Un rayonnement international
Mais les récoltes abondantes dans d’autres grands pays exportateurs comme les Etats-Unis ou la Russie – qui a également vu sa production baisser cette année – poussent les prix du marché à la baisse. Le prix du blé tendre a atteint son plus bas niveau depuis quatre ans.
« Pour l’industrie française, nous ne devrions pas avoir de difficultés à nous approvisionner en blé français », estime Jérémy Denieuille, spécialiste de la géopolitique de cette céréale. Mais les quantités exportées devraient connaître une baisse significative.
« L’an dernier, nous avons exporté un peu moins de la moitié de la production française », explique-t-il. Le spécialiste précise que cela représentait un peu plus de 16 millions de tonnes, soit 6,2 millions vers l’Union européenne et 10,1 vers les pays tiers.

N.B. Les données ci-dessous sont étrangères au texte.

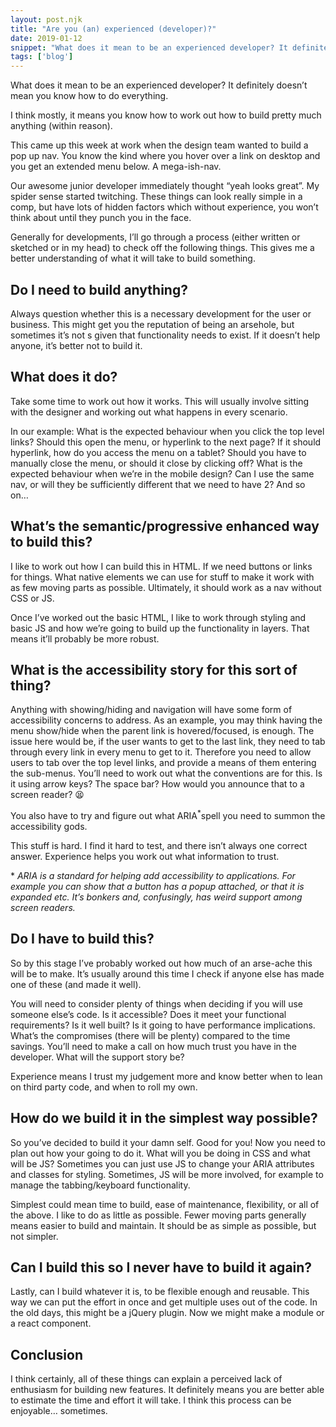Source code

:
 ```yaml
---
layout: post.njk
title: "Are you (an) experienced (developer)?"
date: 2019-01-12
snippet: "What does it mean to be an experienced developer? It definitely doesn’t mean you know how to do everything."
tags: ['blog']
---
```


What does it mean to be an experienced developer? It definitely doesn’t mean you know how to do everything. 

I think mostly, it means you know how to work out how to build pretty much anything (within reason). 

This came up this week at work when the design team wanted to build a pop up nav. You know the kind where you hover over a link on desktop and you get an extended menu below. A mega-ish-nav. 

Our awesome junior developer immediately thought “yeah looks great”. My spider sense started twitching. These things can look really simple in a comp, but have lots of hidden factors which without experience, you won’t think about until they punch you in the face. 

Generally for developments, I’ll go through a process (either written or sketched or in my head) to check off the following things. This gives me a better understanding of what it will take to build something. 

## Do I need to build anything?
Always question whether this is a necessary development for the user or business. This might get you the reputation of being an arsehole, but sometimes it’s not s given that functionality needs to exist. If it doesn’t help anyone, it’s better not to build it. 

## What does it do?
Take some time to work out how it works. This will usually involve sitting with the designer and working out what happens in every scenario.

In our example: What is the expected behaviour when you click the top level links? Should this open the menu, or hyperlink to the next page? If it should hyperlink, how do you access the menu on a tablet? Should you have to manually close the menu, or should it close by clicking off? What is the expected behaviour when we’re in the mobile design? Can I use the same nav, or will they be sufficiently different that we need to have 2? And so on…

## What’s the semantic/progressive enhanced way to build this?
I like to work out how I can build this in HTML. If we need buttons or links for things. What native elements we can use for stuff to make it work with as few moving parts as possible. Ultimately, it should work as a nav without CSS or JS. 

Once I’ve worked out the basic HTML, I like to work through styling and basic JS and how we’re going to build  up the functionality in layers. That means it’ll probably be more robust. 

## What is the accessibility story for this sort of thing?
Anything with showing/hiding and navigation will have some form of accessibility concerns to address. As an example, you may think having the menu show/hide when the parent link is hovered/focused, is enough. The issue here would be, if the user wants to get to the last link, they need to tab through every link in every menu to get to it. Therefore you need to allow users to tab over the top level links, and provide a means of them entering the sub-menus. You’ll need to work out what the conventions are for this. Is it using arrow keys? The space bar? How would you announce that to a screen reader? 😫

You also have to try and figure out what ARIA<sup>*</sup>spell you need to summon the accessibility gods. 

This stuff is hard. I find it hard to test, and there isn’t always one correct answer. Experience helps you work out what information to trust. 

\* *ARIA is a standard for helping add accessibility to applications. For example you can show that a button has a popup attached, or that it is expanded etc. It’s bonkers and, confusingly, has weird support among screen readers.*

## Do I have to build this?

So by this stage I’ve probably worked out how much of an arse-ache this will be to make. It’s usually around this time I check if anyone else has made one of these (and made it well). 

You will need to consider plenty of things when deciding if you will use someone else’s code. Is it accessible? Does it meet your functional requirements? Is it well built? Is it going to have performance implications. What’s the compromises (there will be plenty) compared to the time savings. You’ll need to make a call on how much trust you have in the developer. What will the support story be? 

Experience means I trust my judgement more and know better when to lean on third party code, and when to roll my own. 

## How do we build it in the simplest way possible? 

So you’ve decided to build it your damn self. Good for you! Now you need to plan out how your going to do it. What will you be doing in CSS and what will be JS? Sometimes you can just use JS to change your ARIA attributes and classes for styling. Sometimes, JS will be more involved, for example to manage the tabbing/keyboard functionality. 

Simplest could mean time to build, ease of maintenance, flexibility, or all of the above. I like to do as little as possible. Fewer moving parts generally means easier to build and maintain. It should be as simple as possible, but not simpler. 

## Can I build this so I never have to build it again?

Lastly, can I build whatever it is, to be flexible enough and reusable. This way we can put the effort in once and get multiple uses out of the code. In the old days, this might be a jQuery plugin. Now we might make a module or a react component. 

## Conclusion 

I think certainly, all of these things can explain a perceived lack of enthusiasm for building new features.    It definitely means you are better able to estimate the time and effort  it will take. I think this process can be enjoyable… sometimes. 
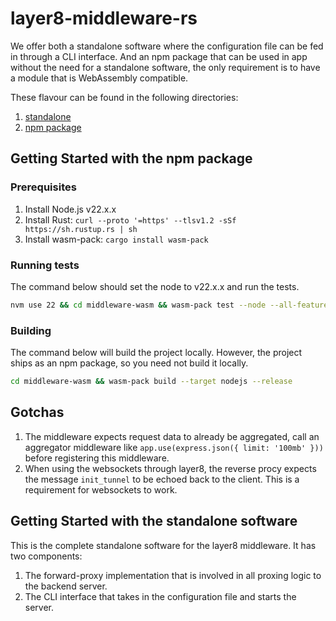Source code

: # layer8-middleware-rs

We offer both a standalone software where the configuration file can be fed in through a CLI interface. And an npm package that can be used in app without the need for a standalone software, the only requirement is to have a module that is WebAssembly compatible.

These flavour can be found in the following directories:

1. [standalone](./reverse-proxy)
2. [npm package](./middleware-wasm)

## Getting Started with the npm package

### Prerequisites

1. Install Node.js v22.x.x
2. Install Rust: `curl --proto '=https' --tlsv1.2 -sSf https://sh.rustup.rs | sh`
3. Install wasm-pack: `cargo install wasm-pack`

### Running tests

The command below should set the node to v22.x.x and run the tests.

```bash
nvm use 22 && cd middleware-wasm && wasm-pack test --node --all-features
```

### Building

The command below will build the project locally. However, the project ships as an npm package, so you need not build it locally.

```bash
cd middleware-wasm && wasm-pack build --target nodejs --release
```

## Gotchas

1. The middleware expects request data to already be aggregated, call an aggregator middleware like `app.use(express.json({ limit: '100mb' }))` before registering this middleware.
2. When using the websockets through layer8, the reverse procy expects the message `init_tunnel` to be echoed back to the client. This is a requirement for websockets to work.

## Getting Started with the standalone software

This is the complete standalone software for the layer8 middleware. It has two components:

1. The forward-proxy implementation that is involved in all proxing logic to the backend server.
2. The CLI interface that takes in the configuration file and starts the server.
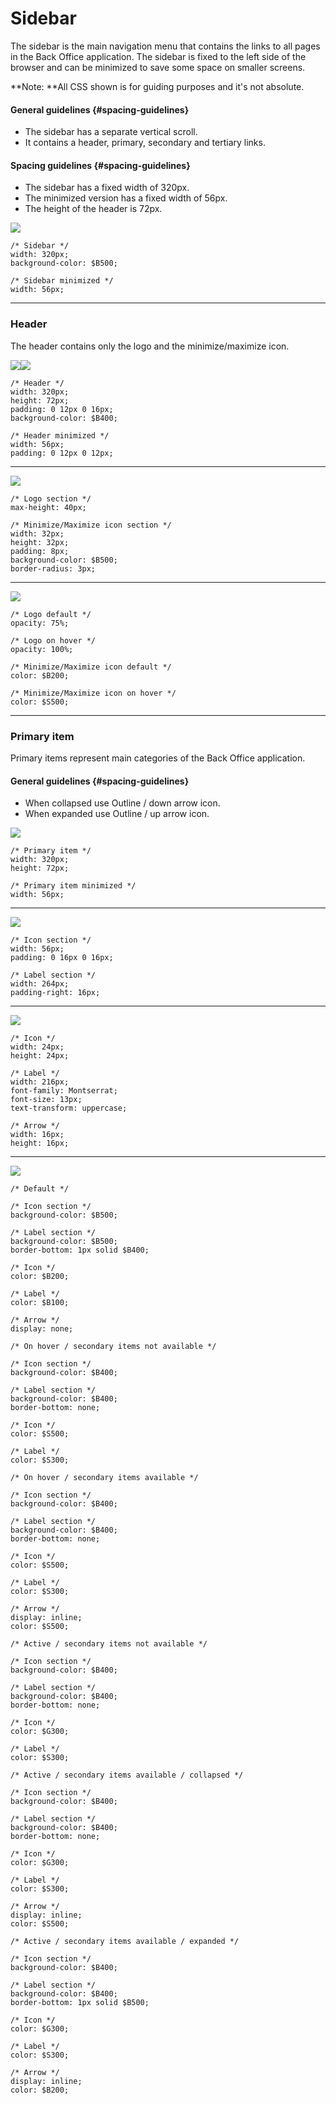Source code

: # Sidebar

The sidebar is the main navigation menu that contains the links to all pages in the Back Office application. The sidebar is fixed to the left side of the browser and can be minimized to save some space on smaller screens.

**Note: **All CSS shown is for guiding purposes and it's not absolute.

#### General guidelines {#spacing-guidelines}

* The sidebar has a separate vertical scroll.
* It contains a header, primary, secondary and tertiary links.

#### Spacing guidelines {#spacing-guidelines}

* The sidebar has a fixed width of 320px.
* The minimized version has a fixed width of 56px.
* The height of the header is 72px.

![](/assets/organisms/sidebar-sizing.png)

```
/* Sidebar */
width: 320px;
background-color: $B500;

/* Sidebar minimized */
width: 56px;
```

---

### Header

The header contains only the logo and the minimize/maximize icon.

![](/assets/organisms/sidebar-header-sizing.png)![](/assets/organisms/sidebar-header-spacing.png)

```
/* Header */
width: 320px;
height: 72px;
padding: 0 12px 0 16px;
background-color: $B400;

/* Header minimized */
width: 56px;
padding: 0 12px 0 12px;
```

---

![](/assets/organisms/sidebar-header-content.png)

```
/* Logo section */
max-height: 40px;

/* Minimize/Maximize icon section */
width: 32px;
height: 32px;
padding: 8px;
background-color: $B500;
border-radius: 3px;
```

---

![](/assets/organisms/sidebar-header-content-hover.png)

```
/* Logo default */
opacity: 75%;

/* Logo on hover */
opacity: 100%;

/* Minimize/Maximize icon default */
color: $B200;

/* Minimize/Maximize icon on hover */
color: $S500;
```

---

### Primary item

Primary items represent main categories of the Back Office application.

#### General guidelines {#spacing-guidelines}

* When collapsed use Outline / down arrow icon.
* When expanded use Outline / up arrow icon.

![](/assets/organisms/sidebar-primary-item-sizing.png)

```
/* Primary item */
width: 320px;
height: 72px;

/* Primary item minimized */
width: 56px;
```

---

![](/assets/organisms/sidebar-primary-item-sections.png)

```
/* Icon section */
width: 56px;
padding: 0 16px 0 16px;

/* Label section */
width: 264px;
padding-right: 16px;
```

---

![](/assets/organisms/sidebar-primary-item-content-sizing.png)

```
/* Icon */
width: 24px;
height: 24px;

/* Label */
width: 216px;
font-family: Montserrat;
font-size: 13px;
text-transform: uppercase;

/* Arrow */
width: 16px;
height: 16px;
```

---

![](/assets/organisms/sidebar-primary-item-states.png)

```
/* Default */

/* Icon section */
background-color: $B500;

/* Label section */
background-color: $B500;
border-bottom: 1px solid $B400;

/* Icon */
color: $B200;

/* Label */
color: $B100;

/* Arrow */
display: none;
```

```
/* On hover / secondary items not available */

/* Icon section */
background-color: $B400;

/* Label section */
background-color: $B400;
border-bottom: none;

/* Icon */
color: $S500;

/* Label */
color: $S300;
```

```
/* On hover / secondary items available */

/* Icon section */
background-color: $B400;

/* Label section */
background-color: $B400;
border-bottom: none;

/* Icon */
color: $S500;

/* Label */
color: $S300;

/* Arrow */
display: inline;
color: $S500;
```

```
/* Active / secondary items not available */

/* Icon section */
background-color: $B400;

/* Label section */
background-color: $B400;
border-bottom: none;

/* Icon */
color: $G300;

/* Label */
color: $S300;
```

```
/* Active / secondary items available / collapsed */

/* Icon section */
background-color: $B400;

/* Label section */
background-color: $B400;
border-bottom: none;

/* Icon */
color: $G300;

/* Label */
color: $S300;

/* Arrow */
display: inline;
color: $S500;
```

```
/* Active / secondary items available / expanded */

/* Icon section */
background-color: $B400;

/* Label section */
background-color: $B400;
border-bottom: 1px solid $B500;

/* Icon */
color: $G300;

/* Label */
color: $S300;

/* Arrow */
display: inline;
color: $B200;
```



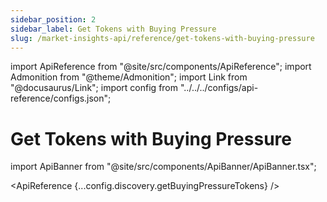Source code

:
 ```yaml
---
sidebar_position: 2
sidebar_label: Get Tokens with Buying Pressure
slug: /market-insights-api/reference/get-tokens-with-buying-pressure
---
```


import ApiReference from "@site/src/components/ApiReference";
import Admonition from "@theme/Admonition";
import Link from "@docusaurus/Link";
import config from "../../../configs/api-reference/configs.json";

# Get Tokens with Buying Pressure

import ApiBanner from "@site/src/components/ApiBanner/ApiBanner.tsx";

<ApiBanner />

<ApiReference {...config.discovery.getBuyingPressureTokens} />
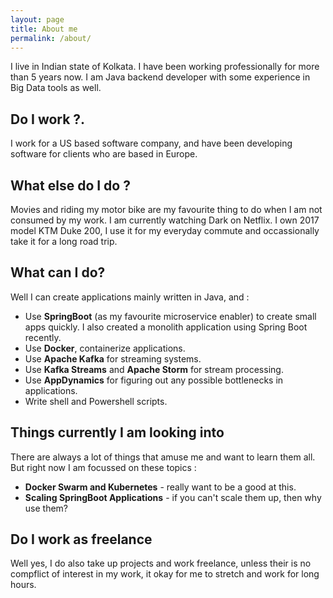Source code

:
 ```yaml
---
layout: page
title: About me
permalink: /about/
---
```


I live in Indian state of Kolkata. I have been working professionally for more than 5 years now. I am Java backend developer with some experience in Big Data tools as well.

## Do I work ?.

I work for a US based software company, and have been developing software for clients who are based in Europe. 

## What else do I do ? 

Movies and riding my motor bike are my favourite thing to do when I am not consumed by my work. 
I am currently watching Dark on Netflix.
I own 2017 model KTM Duke 200, I use it for my everyday commute and occassionally take it for a long road trip.

## What can I do?

Well I can create applications mainly written in Java, and :

* Use **SpringBoot** (as my favourite microservice enabler) to create small apps quickly. I also created a monolith application using Spring Boot recently.
* Use **Docker**, containerize applications.
* Use **Apache Kafka** for streaming systems.
* Use **Kafka Streams** and **Apache Storm** for stream processing.
* Use **AppDynamics** for figuring out any possible bottlenecks in applications.
* Write shell and Powershell scripts.


## Things currently I am looking into

There are always a lot of things that amuse me and want to learn them all. But right now I am focussed on these topics :

* **Docker Swarm and Kubernetes** - really want to be a good at this.
* **Scaling SpringBoot Applications** - if you can't scale them up, then why use them?

## Do I work as freelance

Well yes, I do also take up projects and work freelance, unless their is no compflict of interest in my work, it okay for me to stretch and work for long hours.

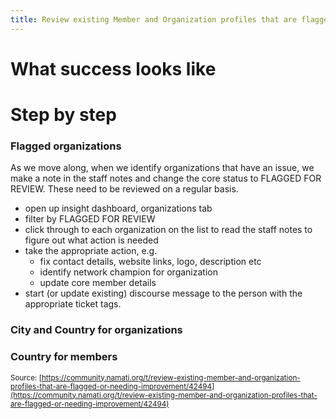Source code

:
 ```yaml
---
title: Review existing Member and Organization profiles that are flagged or needing improvement
---
```


# What success looks like

# Step by step 

### Flagged organizations

As we move along, when we identify organizations that have an issue, we make a note in the staff notes and change the core status to FLAGGED FOR REVIEW. These need to be reviewed on a regular basis. 

- open up insight dashboard, organizations tab
- filter by FLAGGED FOR REVIEW  
- click through to each organization on the list to read the staff notes to figure out what action is needed
- take the appropriate action, e.g. 
  - fix contact details, website links, logo, description etc 
  - identify network champion for organization 
  - update core member details 
- start (or update existing) discourse message to the person with the appropriate ticket tags. 

### City and Country for organizations

### Country for members

<small class="documentation-source">Source: [https://community.namati.org/t/review-existing-member-and-organization-profiles-that-are-flagged-or-needing-improvement/42494](https://community.namati.org/t/review-existing-member-and-organization-profiles-that-are-flagged-or-needing-improvement/42494)</small>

Mais cette année, les prévisions misent plutôt sur 6,6 millions de tonnes pour l’UE et 4,3 millions pour les autres.
Des clients emblématiques comme l’Egypte, l’Algérie et le Maroc ont déjà commencé, cet été, à lancer des appels d’offres pour assurer leurs approvisionnements en blé, lorgnant notamment vers l’Ukraine et la Russie.
« Compte tenu des coûts de production, un agriculteur français doit vendre la tonne entre 220 et 240 euros la tonne pour atteindre l’équilibre », explique Jean-François Loiseau, président de l’interprofession Intercéréales. Au 9 août, la tonne de blé se négocie autour de 220 euros la tonne selon les cours d’Euronext, son prix n’ayant pas atteint 230 euros depuis le 1er juillet 2024.
Les agriculteurs devront rapidement reconstituer leur trésorerie en prévision des semis d’octobre.